◆ WHAT THE EXERCISE ASKS: Each line below containing the word "names" needs to be shown.

◆ DATA TO USE:
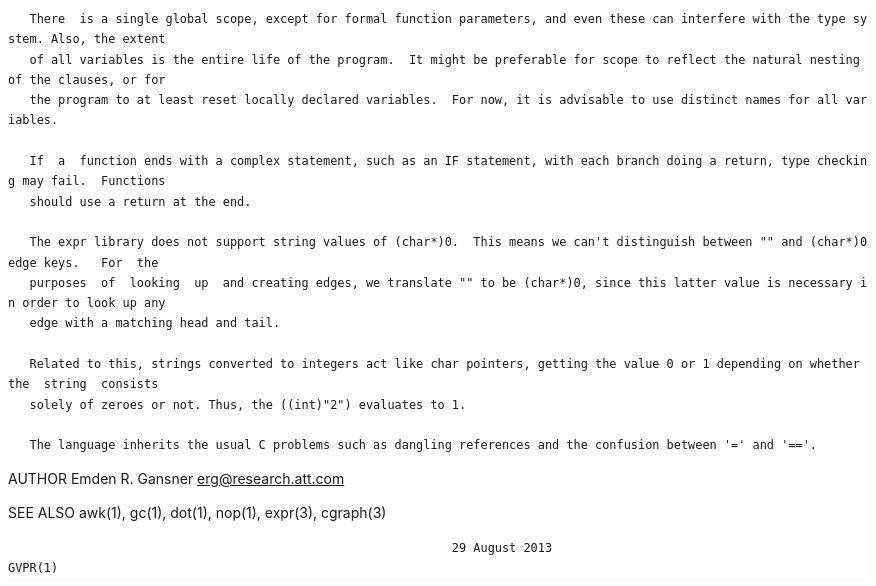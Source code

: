        There  is a single global scope, except for formal function parameters, and even these can interfere with the type system. Also, the extent
       of all variables is the entire life of the program.  It might be preferable for scope to reflect the natural nesting of the clauses, or for
       the program to at least reset locally declared variables.  For now, it is advisable to use distinct names for all variables.

       If  a  function ends with a complex statement, such as an IF statement, with each branch doing a return, type checking may fail.  Functions
       should use a return at the end.

       The expr library does not support string values of (char*)0.  This means we can't distinguish between "" and (char*)0 edge keys.   For  the
       purposes  of  looking  up  and creating edges, we translate "" to be (char*)0, since this latter value is necessary in order to look up any
       edge with a matching head and tail.

       Related to this, strings converted to integers act like char pointers, getting the value 0 or 1 depending on whether  the  string  consists
       solely of zeroes or not. Thus, the ((int)"2") evaluates to 1.

       The language inherits the usual C problems such as dangling references and the confusion between '=' and '=='.

AUTHOR
       Emden R. Gansner <erg@research.att.com>

SEE ALSO
       awk(1), gc(1), dot(1), nop(1), expr(3), cgraph(3)

                                                                  29 August 2013                                                           GVPR(1)
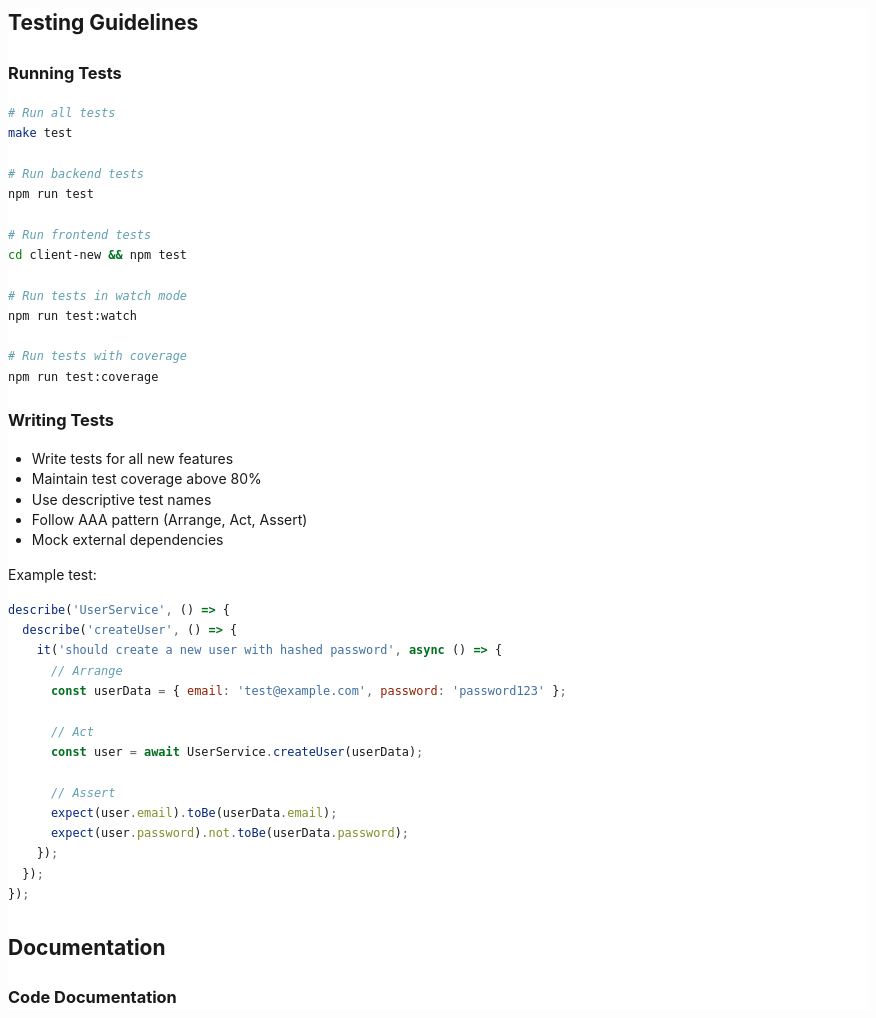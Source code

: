 ## Testing Guidelines

### Running Tests

```bash
# Run all tests
make test

# Run backend tests
npm run test

# Run frontend tests
cd client-new && npm test

# Run tests in watch mode
npm run test:watch

# Run tests with coverage
npm run test:coverage
```

### Writing Tests

- Write tests for all new features
- Maintain test coverage above 80%
- Use descriptive test names
- Follow AAA pattern (Arrange, Act, Assert)
- Mock external dependencies

Example test:
```javascript
describe('UserService', () => {
  describe('createUser', () => {
    it('should create a new user with hashed password', async () => {
      // Arrange
      const userData = { email: 'test@example.com', password: 'password123' };
      
      // Act
      const user = await UserService.createUser(userData);
      
      // Assert
      expect(user.email).toBe(userData.email);
      expect(user.password).not.toBe(userData.password);
    });
  });
});
```

## Documentation

### Code Documentation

◆ ANSWER FOR THIS EXERCISE:
       the program to at least reset locally declared variables.  For now, it is advisable to use distinct names for all variables.
- Use descriptive test names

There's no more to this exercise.